Extracted records:

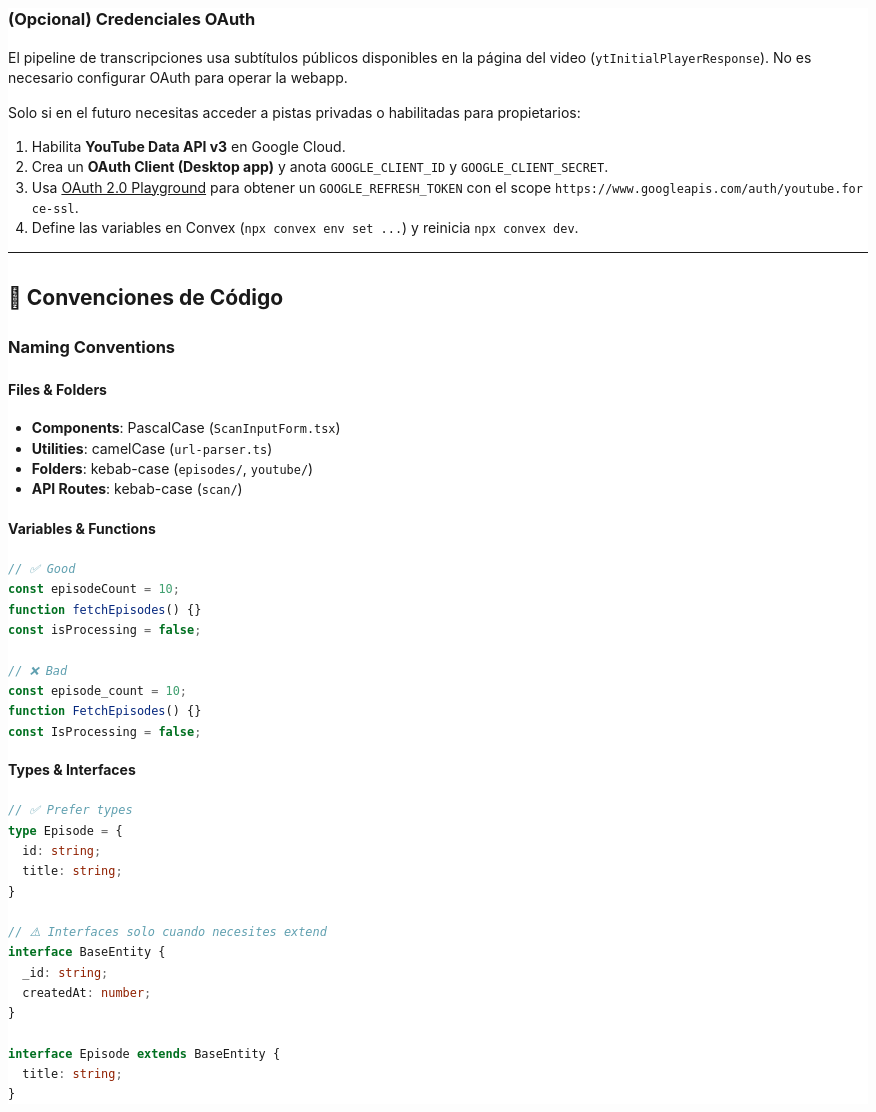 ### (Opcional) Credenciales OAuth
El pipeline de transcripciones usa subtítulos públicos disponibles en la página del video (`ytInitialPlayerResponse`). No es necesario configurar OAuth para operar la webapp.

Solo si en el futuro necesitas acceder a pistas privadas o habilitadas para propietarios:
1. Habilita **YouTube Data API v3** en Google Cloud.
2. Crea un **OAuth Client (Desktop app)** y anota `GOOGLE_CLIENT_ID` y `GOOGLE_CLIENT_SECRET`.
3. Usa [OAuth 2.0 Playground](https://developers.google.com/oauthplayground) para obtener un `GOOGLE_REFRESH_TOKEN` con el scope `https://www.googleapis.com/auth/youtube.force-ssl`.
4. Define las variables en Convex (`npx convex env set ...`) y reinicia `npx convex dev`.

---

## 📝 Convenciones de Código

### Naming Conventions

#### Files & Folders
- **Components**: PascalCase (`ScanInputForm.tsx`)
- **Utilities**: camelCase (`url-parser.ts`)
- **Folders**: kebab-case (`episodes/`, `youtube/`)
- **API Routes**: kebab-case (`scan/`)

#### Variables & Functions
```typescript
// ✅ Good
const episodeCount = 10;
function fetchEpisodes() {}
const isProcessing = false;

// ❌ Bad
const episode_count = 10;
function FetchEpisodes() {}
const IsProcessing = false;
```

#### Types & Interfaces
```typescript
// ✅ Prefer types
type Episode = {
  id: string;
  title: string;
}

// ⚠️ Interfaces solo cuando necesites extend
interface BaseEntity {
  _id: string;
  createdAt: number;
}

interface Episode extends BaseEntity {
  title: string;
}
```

Description of the task: Pull every line containing "string" out of the data above.

Your response:
  id: string;
  title: string;
  _id: string;
  title: string;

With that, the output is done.